Construction began in September and Call was transferred Nov. 1 from road patrol to work at the hangar.
But on his evening shifts monitoring the inmates — who are low-risk and given the option to do work duty to reduce their sentences — Call fraternized too much with them, according to the Sheriff's Office.
Call, 35, used his own cell phone to contact inmates' girlfriends and had them visit the hangar site, a report states. He brought Copenhagen smokeless tobacco and shared it with inmates, and had the inmates' girlfriends bring more to the site, the Sheriff's Office said.
An inmate told another construction supervisor — Deputy Karl Crawford — about the tobacco products. Crawford informed his superiors Dec. 7, beginning a criminal investigation. Call was placed on paid administrative leave Dec. 10 and unpaid leave Dec. 21.
He was arrested Tuesday and is in the process of being fired, said sheriff's spokesman Kevin Doll.
Call was charged with introduction of contraband into a jail facility and unlawful compensation or reward for official behavior — for allegedly taking tobacco from the inmates' girlfriends.
Doll said the investigation into what else might have happened at the hangar is ongoing.
"As soon as allegations against Brian Call were reported, we began an investigation," Sheriff Bob White said in a press release. "As is the normal process, we turned our completed investigation over to the State Attorney's Office for action, which advised us charges were warranted. It is always disappointing when a member of our office is arrested.
"The Pasco Sheriff's Office holds itself to extremely high standards and we continuously strive to maintain the public trust."
Sheriff's Office employees are not allowed to use tobacco products if they were hired after 2005. All new employees — including Call, hired in 2007 — sign a document stating they will adhere to the anti-tobacco policy or face possible termination.
This was Call's first job in law enforcement. He's from New York and bounced between Florida, New York and New Jersey as an adult, working jobs as a carpenter, toll collector, foreman, handyman and construction project manager, according to his personnel file. Call didn't stay long at most of the jobs — he had 13 different employers since graduating from high school in 1993, the file states. He worked in construction in New York a few months before applying for the deputy position in Pasco in May 2007. He was hired in July. He made $40,376 a year.
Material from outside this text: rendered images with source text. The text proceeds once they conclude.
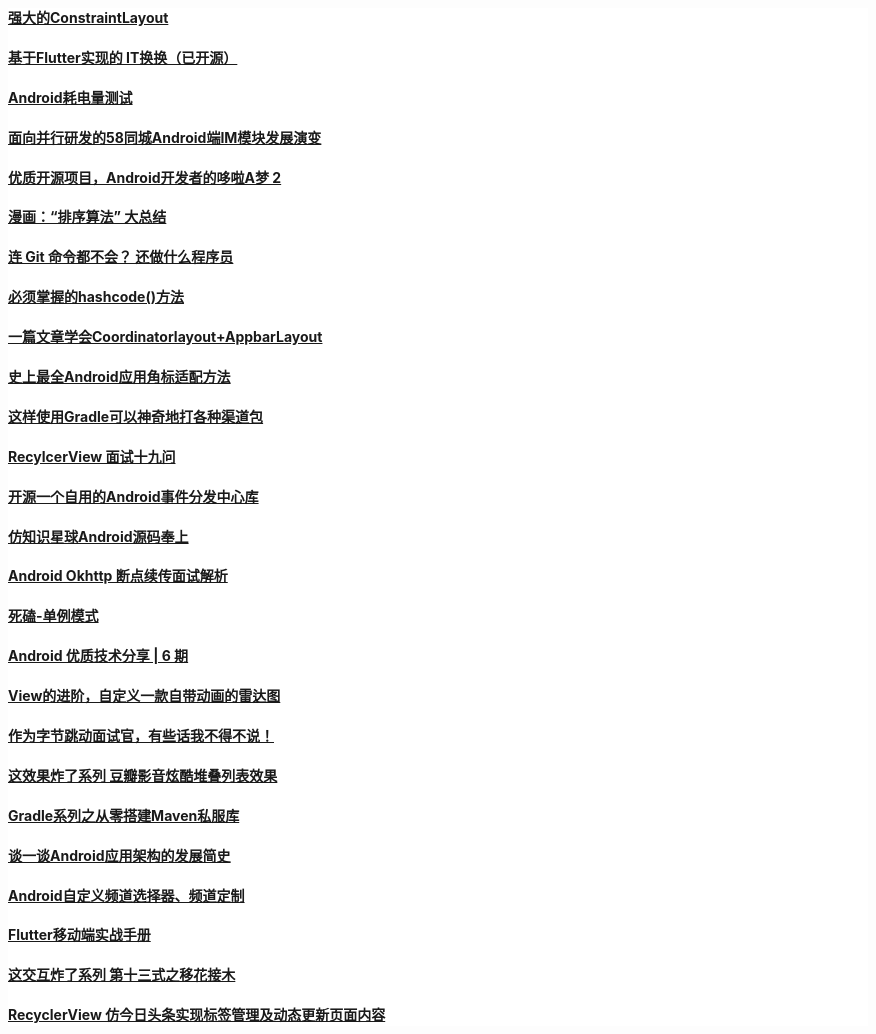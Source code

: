 #### [强大的ConstraintLayout](https://mp.weixin.qq.com/s/n05CCtVExkYi8dpJ1kpZRQ)
#### [基于Flutter实现的 IT换换（已开源）](https://mp.weixin.qq.com/s/BXpYs0cX00hcrKBD6TxB6Q)
#### [Android耗电量测试](https://mp.weixin.qq.com/s/drlF_e4a_3ZoputrOJPmQg)
#### [面向并行研发的58同城Android端IM模块发展演变](https://mp.weixin.qq.com/s/f0SLdkQC9IZaB3UqBZuudA)
#### [优质开源项目，Android开发者的哆啦A梦 2](https://mp.weixin.qq.com/s/MGeo5NOHjDbj5bOZdg2iFw)
#### [漫画：“排序算法” 大总结](https://mp.weixin.qq.com/s/teOGQlslb6aP4AQrx7TTzA)
#### [连 Git 命令都不会？ 还做什么程序员](https://mp.weixin.qq.com/s/X9sIFYwuOJr0gUwADhWXJA)
#### [必须掌握的hashcode()方法](https://mp.weixin.qq.com/s/ISo9ZfoyInfKKazf2qQxbA)
#### [一篇文章学会Coordinatorlayout+AppbarLayout](https://mp.weixin.qq.com/s/E8JmOShuEM-3nfEUtwzQVQ)
#### [史上最全Android应用角标适配方法](https://mp.weixin.qq.com/s/rih6oifGe4bo8Mao4oTTGw)
#### [这样使用Gradle可以神奇地打各种渠道包](https://mp.weixin.qq.com/s/_CahiMe8A6m40TI-iiP9kw)
#### [RecylcerView 面试十九问](https://mp.weixin.qq.com/s/oLgwR-dAw2g3U4ZAn3jfPA)
#### [开源一个自用的Android事件分发中心库](https://mp.weixin.qq.com/s/cwXBN2r4ibuwScBU8OWRxw)
#### [仿知识星球Android源码奉上](https://mp.weixin.qq.com/s/Tqu0cvUc6UTXXWWONc5IgA)
#### [Android Okhttp 断点续传面试解析](https://mp.weixin.qq.com/s/y79vFmDUszN6Fj6nBtYb9Q)
#### [死磕-单例模式](https://mp.weixin.qq.com/s/0CEMf8V7mBUDMEkjPcp0lQ)
#### [Android 优质技术分享 | 6 期](https://mp.weixin.qq.com/s/INmU0W4AxlncSlgsSOgEWw)
#### [View的进阶，自定义一款自带动画的雷达图](https://mp.weixin.qq.com/s/kwgQfRflVLzdVjIEQqIUUw)
#### [作为字节跳动面试官，有些话我不得不说！](https://mp.weixin.qq.com/s/DMUObicu-KbUsxVRssDbIA)
#### [这效果炸了系列 豆瓣影音炫酷堆叠列表效果](https://mp.weixin.qq.com/s/ZHLL3_1CkUqIEFj1V9Vsww)
#### [Gradle系列之从零搭建Maven私服库](https://mp.weixin.qq.com/s/rdPZYDhDuxXrOKQW0KzKMQ)
#### [谈一谈Android应用架构的发展简史](https://mp.weixin.qq.com/s/1VjXzDZ5NXvZliXl5t28ig)
#### [Android自定义频道选择器、频道定制](https://mp.weixin.qq.com/s/ORDY4iQumDsBevzRwnVOyw)
#### [Flutter移动端实战手册](https://mp.weixin.qq.com/s/qDg7WV3tbgDC_kvv3U0ZIA)
#### [这交互炸了系列 第十三式之移花接木](https://mp.weixin.qq.com/s/zUmnF0u4EzFLy9vvfs412Q)
#### [RecyclerView 仿今日头条实现标签管理及动态更新页面内容](https://mp.weixin.qq.com/s/jm-6z08wU2NuxCl-exlq9Q)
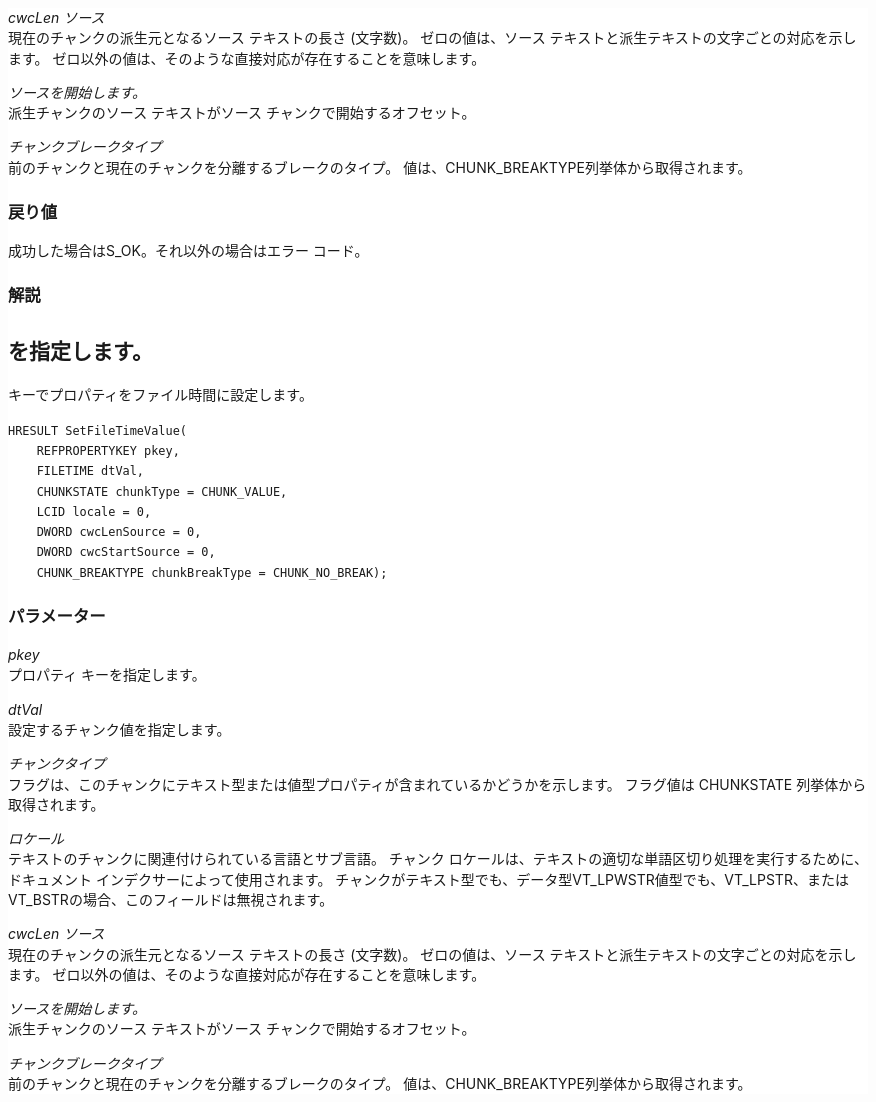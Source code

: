 *cwcLen ソース*<br/>
現在のチャンクの派生元となるソース テキストの長さ (文字数)。 ゼロの値は、ソース テキストと派生テキストの文字ごとの対応を示します。 ゼロ以外の値は、そのような直接対応が存在することを意味します。

*ソースを開始します。*<br/>
派生チャンクのソース テキストがソース チャンクで開始するオフセット。

*チャンクブレークタイプ*<br/>
前のチャンクと現在のチャンクを分離するブレークのタイプ。 値は、CHUNK_BREAKTYPE列挙体から取得されます。

### <a name="return-value"></a>戻り値

成功した場合はS_OK。それ以外の場合はエラー コード。

### <a name="remarks"></a>解説

## <a name="cmfcfilterchunkvalueimplsetfiletimevalue"></a><a name="setfiletimevalue"></a>を指定します。

キーでプロパティをファイル時間に設定します。

```
HRESULT SetFileTimeValue(
    REFPROPERTYKEY pkey,
    FILETIME dtVal,
    CHUNKSTATE chunkType = CHUNK_VALUE,
    LCID locale = 0,
    DWORD cwcLenSource = 0,
    DWORD cwcStartSource = 0,
    CHUNK_BREAKTYPE chunkBreakType = CHUNK_NO_BREAK);
```

### <a name="parameters"></a>パラメーター

*pkey*<br/>
プロパティ キーを指定します。

*dtVal*<br/>
設定するチャンク値を指定します。

*チャンクタイプ*<br/>
フラグは、このチャンクにテキスト型または値型プロパティが含まれているかどうかを示します。 フラグ値は CHUNKSTATE 列挙体から取得されます。

*ロケール*<br/>
テキストのチャンクに関連付けられている言語とサブ言語。 チャンク ロケールは、テキストの適切な単語区切り処理を実行するために、ドキュメント インデクサーによって使用されます。 チャンクがテキスト型でも、データ型VT_LPWSTR値型でも、VT_LPSTR、またはVT_BSTRの場合、このフィールドは無視されます。

*cwcLen ソース*<br/>
現在のチャンクの派生元となるソース テキストの長さ (文字数)。 ゼロの値は、ソース テキストと派生テキストの文字ごとの対応を示します。 ゼロ以外の値は、そのような直接対応が存在することを意味します。

*ソースを開始します。*<br/>
派生チャンクのソース テキストがソース チャンクで開始するオフセット。

*チャンクブレークタイプ*<br/>
前のチャンクと現在のチャンクを分離するブレークのタイプ。 値は、CHUNK_BREAKTYPE列挙体から取得されます。
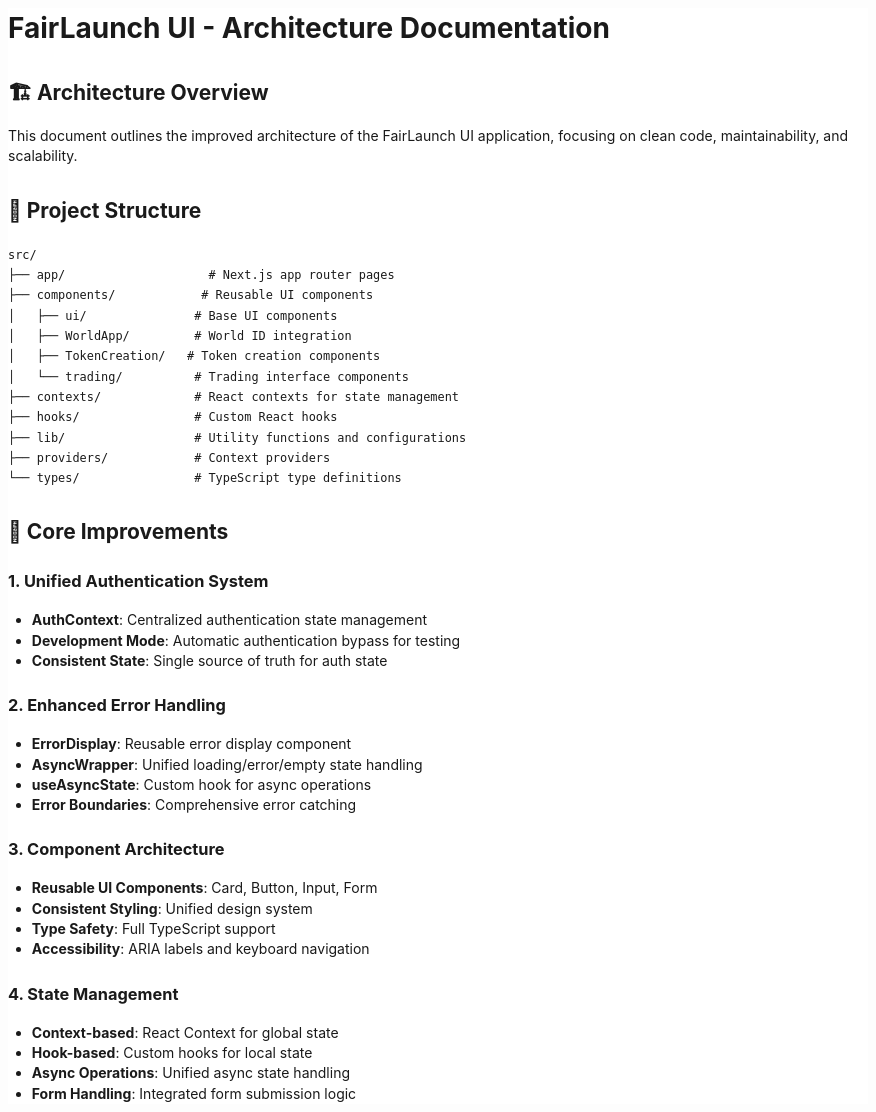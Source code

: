 # FairLaunch UI - Architecture Documentation

## 🏗️ **Architecture Overview**

This document outlines the improved architecture of the FairLaunch UI application, focusing on clean code, maintainability, and scalability.

## 📁 **Project Structure**

```
src/
├── app/                    # Next.js app router pages
├── components/            # Reusable UI components
│   ├── ui/               # Base UI components
│   ├── WorldApp/         # World ID integration
│   ├── TokenCreation/   # Token creation components
│   └── trading/          # Trading interface components
├── contexts/             # React contexts for state management
├── hooks/                # Custom React hooks
├── lib/                  # Utility functions and configurations
├── providers/            # Context providers
└── types/                # TypeScript type definitions
```

## 🔧 **Core Improvements**

### 1. **Unified Authentication System**
- **AuthContext**: Centralized authentication state management
- **Development Mode**: Automatic authentication bypass for testing
- **Consistent State**: Single source of truth for auth state

### 2. **Enhanced Error Handling**
- **ErrorDisplay**: Reusable error display component
- **AsyncWrapper**: Unified loading/error/empty state handling
- **useAsyncState**: Custom hook for async operations
- **Error Boundaries**: Comprehensive error catching

### 3. **Component Architecture**
- **Reusable UI Components**: Card, Button, Input, Form
- **Consistent Styling**: Unified design system
- **Type Safety**: Full TypeScript support
- **Accessibility**: ARIA labels and keyboard navigation

### 4. **State Management**
- **Context-based**: React Context for global state
- **Hook-based**: Custom hooks for local state
- **Async Operations**: Unified async state handling
- **Form Handling**: Integrated form submission logic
Call's performance reviews were solid — he follows instructions, he needs to be more punctual, he's a good listener. He has "that unique ability to remember people's names that he contacts and he is very at ease speaking with people," his latest review said.
Inmates have done the majority of the work on the hangar, expected to be finished in February. The Sheriff's Office said using inmates to build the hangar has saved taxpayer money.
Sheriff's spokesman Doug Tobin said Call and the other construction supervisor "are basically doing the job of four or five people, so the savings to the county is significant, as much as $700,000 if a private contractor had built the project."
The department would not release the names of the inmates who worked on the hangar, citing the ongoing investigation.
Call, who lives in New Port Richey, was released from the jail Tuesday on $15,000 bail.